By the end of the month, landlords will be governed by new rules about fire safety signage that needs to be displayed inside the buildings they own, fire officials explained on Wednesday.
Firefighters explained the new requirements to media and curious landlords in a building on Valencia Street where they had already installed the signs to demonstrate how it should be done.
The new rules are part of amendments to the San Francisco Fire Code that have just come into effect and were originally proposed by Supervisors Katy Tang and David Campos. But fire officials made it clear they fully support the new regulations.
“The more familiar you are with your surroundings, it’s almost like having your own pre-fire plan,” said Fire Marshal Daniel DeCossio.
“This is value added, it’s more information and it’s additional awareness,” said Fire Chief Joanne Hayes-White. “If you see something off, let the fire department know.”
Apartments of three or more units must include diagrams of each floor depicting exits, fire escapes, fire alarm pull stations and extinguishers. The diagrams must be posted in the common areas of each level of the building.
To ensure that fire officials conducting inspections can gain entry, the landlord’s phone number also needs to be posted on the outside of the building by the entryway.
Owners of buildings with alarm systems will need to file and post paperwork proving they have regularly complied with inspections. They also have to keep records proving that they provided the stipulated information to their tenants as they move in and then every year.

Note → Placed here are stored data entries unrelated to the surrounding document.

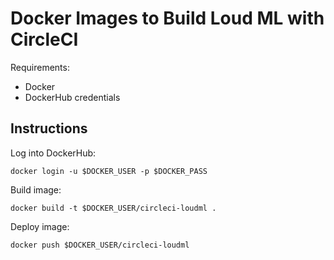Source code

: # Docker Images to Build Loud ML with CircleCI

Requirements:
- Docker
- DockerHub credentials

## Instructions

Log into DockerHub:

```
docker login -u $DOCKER_USER -p $DOCKER_PASS
```

Build image:

```
docker build -t $DOCKER_USER/circleci-loudml .
```

Deploy image:

```
docker push $DOCKER_USER/circleci-loudml
```
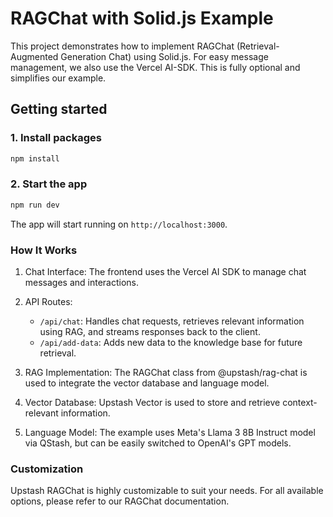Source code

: # RAGChat with Solid.js Example

This project demonstrates how to implement RAGChat (Retrieval-Augmented Generation Chat) using Solid.js. For easy message management, we also use the Vercel AI-SDK. This is fully optional and simplifies our example.

## Getting started

### 1. Install packages

```bash
npm install
```

### 2. Start the app

```bash
npm run dev
```

The app will start running on `http://localhost:3000`.

### How It Works

1. Chat Interface: The frontend uses the Vercel AI SDK to manage chat messages and interactions.
2. API Routes:

   - `/api/chat`: Handles chat requests, retrieves relevant information using RAG, and streams responses back to the client.
   - `/api/add-data`: Adds new data to the knowledge base for future retrieval.

3. RAG Implementation: The RAGChat class from @upstash/rag-chat is used to integrate the vector database and language model.
4. Vector Database: Upstash Vector is used to store and retrieve context-relevant information.
5. Language Model: The example uses Meta's Llama 3 8B Instruct model via QStash, but can be easily switched to OpenAI's GPT models.

### Customization

Upstash RAGChat is highly customizable to suit your needs. For all available options, please refer to our RAGChat documentation.
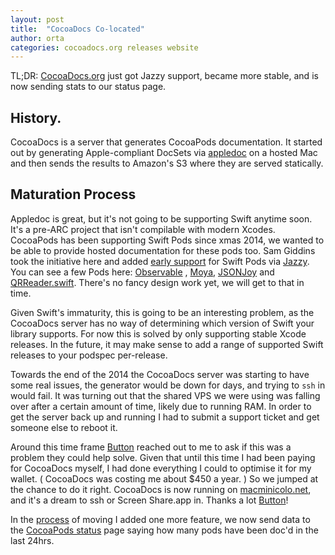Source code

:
 ```yaml
---
layout: post
title:  "CocoaDocs Co-located"
author: orta
categories: cocoadocs.org releases website
---
```


TL;DR: [CocoaDocs.org][1] just got Jazzy support, became more stable, and is now sending stats to our status page.

<!-- more -->

## History.

CocoaDocs is a server that generates CocoaPods documentation. It started out by generating Apple-compliant DocSets via [appledoc][2] on a hosted Mac and then sends the results to Amazon's S3 where they are served statically.

## Maturation Process

Appledoc is great, but it's not going to be supporting Swift anytime soon. It's a pre-ARC project that isn't compilable with modern Xcodes. CocoaPods has been supporting Swift Pods since xmas 2014, we wanted to be able to provide hosted documentation for these pods too. Sam Giddins took the initiative here and added [early support][3] for Swift Pods via [Jazzy][4]. You can see a few Pods here: [Observable](http://cocoadocs.org/docsets/Observable-Swift/0.4.2/) , [Moya](http://cocoadocs.org/docsets/Moya/0.6.1/), [JSONJoy](http://cocoadocs.org/docsets/JSONJoy-Swift/0.9.1/) and [QRReader.swift](http://cocoadocs.org/docsets/QRCodeReader.swift/3.1.7/). There's no fancy design work yet, we will get to that in time.

Given Swift's immaturity, this is going to be an interesting problem, as the CocoaDocs server has no way of determining which version of Swift your library supports. For now this is solved by only supporting stable Xcode releases. In the future, it may make sense to add a range of supported Swift releases to your podspec per-release.

Towards the end of the 2014 the CocoaDocs server was starting to have some real issues, the generator would be down for days, and trying to `ssh` in would fail. It was turning out that the shared VPS we were using was falling over after a certain amount of time, likely due to running RAM. In order to get the server back up and running I had to submit a support ticket and get someone else to reboot it.

Around this time frame [Button][5] reached out to me to ask if this was a problem they could help solve. Given that until this time I had been paying for CocoaDocs myself, I had done everything I could to optimise it for my wallet. ( CocoaDocs was costing me about $450 a year. ) So we jumped at the chance to do it right. CocoaDocs is now running on [macminicolo.net][6], and it's a dream to ssh or Screen Share.app in. Thanks a lot [Button][5]!

In the [process](https://github.com/CocoaPods/cocoadocs.org/issues/320) of moving I added one more feature, we now send data to the [CocoaPods status][7] page saying how many pods have been doc'd in the last 24hrs.

[1]:	http://cocoadocs.org
[2]:	https://github.com/tomaz/appledoc
[3]:	https://github.com/CocoaPods/cocoadocs.org/pull/279
[4]:	https://github.com/realm/jazzy
[5]:	http://www.usebutton.com
[6]:	http://www.macminicolo.net
[7]:	http://status.cocoapods.org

Even smaller rentals will require new signage detailing for tenants the importance of maintaining smoke detectors within units. Specific posting requirements can be found on the Fire Department’s website.

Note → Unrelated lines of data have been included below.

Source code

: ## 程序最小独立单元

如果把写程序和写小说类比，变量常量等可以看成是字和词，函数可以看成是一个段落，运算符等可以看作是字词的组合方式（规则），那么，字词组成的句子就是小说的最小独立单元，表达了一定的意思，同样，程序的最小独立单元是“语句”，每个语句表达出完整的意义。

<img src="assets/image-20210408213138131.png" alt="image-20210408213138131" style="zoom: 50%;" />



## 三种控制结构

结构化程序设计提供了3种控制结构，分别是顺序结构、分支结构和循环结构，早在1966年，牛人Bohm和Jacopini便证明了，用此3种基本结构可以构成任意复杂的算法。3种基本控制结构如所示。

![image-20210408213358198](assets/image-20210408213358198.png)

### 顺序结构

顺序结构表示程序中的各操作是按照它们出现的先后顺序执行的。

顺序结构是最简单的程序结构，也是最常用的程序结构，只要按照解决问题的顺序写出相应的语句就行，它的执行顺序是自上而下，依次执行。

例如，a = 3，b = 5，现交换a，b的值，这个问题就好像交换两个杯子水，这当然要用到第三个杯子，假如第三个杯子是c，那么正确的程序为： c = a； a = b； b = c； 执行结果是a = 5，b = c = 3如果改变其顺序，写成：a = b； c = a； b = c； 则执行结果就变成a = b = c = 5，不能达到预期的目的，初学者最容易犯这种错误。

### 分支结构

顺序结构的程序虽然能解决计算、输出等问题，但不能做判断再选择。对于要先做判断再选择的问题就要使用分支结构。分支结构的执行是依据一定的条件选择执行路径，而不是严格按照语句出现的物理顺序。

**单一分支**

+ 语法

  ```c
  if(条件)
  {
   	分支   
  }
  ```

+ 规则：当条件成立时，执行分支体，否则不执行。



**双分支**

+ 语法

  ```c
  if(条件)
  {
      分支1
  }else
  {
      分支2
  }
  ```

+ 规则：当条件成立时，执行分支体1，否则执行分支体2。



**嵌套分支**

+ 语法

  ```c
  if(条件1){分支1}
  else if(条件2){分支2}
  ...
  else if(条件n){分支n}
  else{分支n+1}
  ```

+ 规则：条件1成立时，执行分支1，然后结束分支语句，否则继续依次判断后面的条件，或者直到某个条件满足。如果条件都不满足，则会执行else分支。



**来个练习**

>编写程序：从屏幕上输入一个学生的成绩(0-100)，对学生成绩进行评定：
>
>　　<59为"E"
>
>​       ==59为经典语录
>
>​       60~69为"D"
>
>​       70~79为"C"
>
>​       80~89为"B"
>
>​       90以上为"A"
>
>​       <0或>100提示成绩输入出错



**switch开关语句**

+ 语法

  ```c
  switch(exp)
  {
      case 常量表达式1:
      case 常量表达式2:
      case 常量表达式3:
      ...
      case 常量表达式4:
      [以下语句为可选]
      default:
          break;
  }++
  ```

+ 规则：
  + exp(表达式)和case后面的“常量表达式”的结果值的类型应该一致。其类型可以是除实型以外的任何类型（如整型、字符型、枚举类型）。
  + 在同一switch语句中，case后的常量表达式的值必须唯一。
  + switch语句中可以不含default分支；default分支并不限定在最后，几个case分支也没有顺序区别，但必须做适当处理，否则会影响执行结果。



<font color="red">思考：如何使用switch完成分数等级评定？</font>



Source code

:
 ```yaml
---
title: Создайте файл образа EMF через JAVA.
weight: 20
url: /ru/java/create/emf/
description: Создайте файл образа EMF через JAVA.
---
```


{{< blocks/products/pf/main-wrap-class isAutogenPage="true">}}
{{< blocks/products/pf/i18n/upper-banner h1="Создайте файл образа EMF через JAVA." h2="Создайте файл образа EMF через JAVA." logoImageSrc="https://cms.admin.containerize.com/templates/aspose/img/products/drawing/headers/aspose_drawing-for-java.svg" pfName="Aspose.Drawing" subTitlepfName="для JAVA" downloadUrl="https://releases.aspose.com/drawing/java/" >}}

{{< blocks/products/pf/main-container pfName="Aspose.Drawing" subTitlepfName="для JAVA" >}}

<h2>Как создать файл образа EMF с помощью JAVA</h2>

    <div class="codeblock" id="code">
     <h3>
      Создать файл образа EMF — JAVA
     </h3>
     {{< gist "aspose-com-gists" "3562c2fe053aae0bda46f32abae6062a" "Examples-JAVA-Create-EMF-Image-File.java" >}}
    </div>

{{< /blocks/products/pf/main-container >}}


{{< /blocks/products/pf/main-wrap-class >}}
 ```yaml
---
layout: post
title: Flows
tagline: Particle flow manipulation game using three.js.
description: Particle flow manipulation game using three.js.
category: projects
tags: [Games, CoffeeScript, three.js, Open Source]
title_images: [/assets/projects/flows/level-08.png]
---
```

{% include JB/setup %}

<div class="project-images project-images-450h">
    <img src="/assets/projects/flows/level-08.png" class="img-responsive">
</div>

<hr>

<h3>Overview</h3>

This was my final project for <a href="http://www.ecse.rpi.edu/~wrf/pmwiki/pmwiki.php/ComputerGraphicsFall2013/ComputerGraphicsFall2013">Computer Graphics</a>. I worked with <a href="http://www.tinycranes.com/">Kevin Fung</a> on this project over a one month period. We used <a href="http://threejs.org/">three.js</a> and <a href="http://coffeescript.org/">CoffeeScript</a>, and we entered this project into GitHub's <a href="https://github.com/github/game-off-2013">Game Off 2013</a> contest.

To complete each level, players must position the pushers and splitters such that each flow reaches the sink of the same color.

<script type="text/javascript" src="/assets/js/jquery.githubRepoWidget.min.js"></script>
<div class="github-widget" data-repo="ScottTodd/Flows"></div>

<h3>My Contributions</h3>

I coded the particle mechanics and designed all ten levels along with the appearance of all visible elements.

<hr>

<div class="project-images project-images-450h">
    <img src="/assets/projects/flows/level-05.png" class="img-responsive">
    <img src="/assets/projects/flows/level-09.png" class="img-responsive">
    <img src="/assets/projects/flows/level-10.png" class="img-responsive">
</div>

New alarm system requirements will also come into effect, though not immediately. Alarms must reach certain noise level requirements as measured from the pillow of sleeping areas (passing “the pillow test”) either by July 1, 2021 or when the landlord pulls a building permit for $50,000 worth of work or more.
Apart from giving tenants practical information about where important safety items are located in the building, the new requirements aim to empower tenants to keep an eye out for problems and report them.
Landlords must submit documentation to the Fire Department showing their tenants have received all the necessary information about safety and how to report hazards. A fire code violation hotline is listed prominently on the now-mandatory signs.
That’s partly in an effort to keep a civilian eye, if not an official one, on the insides of private apartments since fire firefighters generally don’t enter apartments during routine inspections.
They enter only if a tenant invites them in or if they are investigating a hazard complaint.
“We’re asking tenants to partner with us,” DeCossio said. “They’re the eyes and ears in our buildings.”
One landlord was unhappy about having to post his phone number out in front of the building, saying there are other ways for the fire marshal to gain entry to a building if necessary. But he, too, agreed that more information would be better.
Randy Pocius, a handyman who attended the press conference on a landlord’s behalf, said the new requirements are complicated and multi-layered.
He pulled out a printed version of the document published by the Fire Department and pointed out the many sections, subsections and sub-subsections. But in general, he said it would be useful.
“Any knowledge helps,” Pocius said. “The more tenants know about what’s available, and where things are, it’s going to help them and it also helps property owners understand what they need to do.”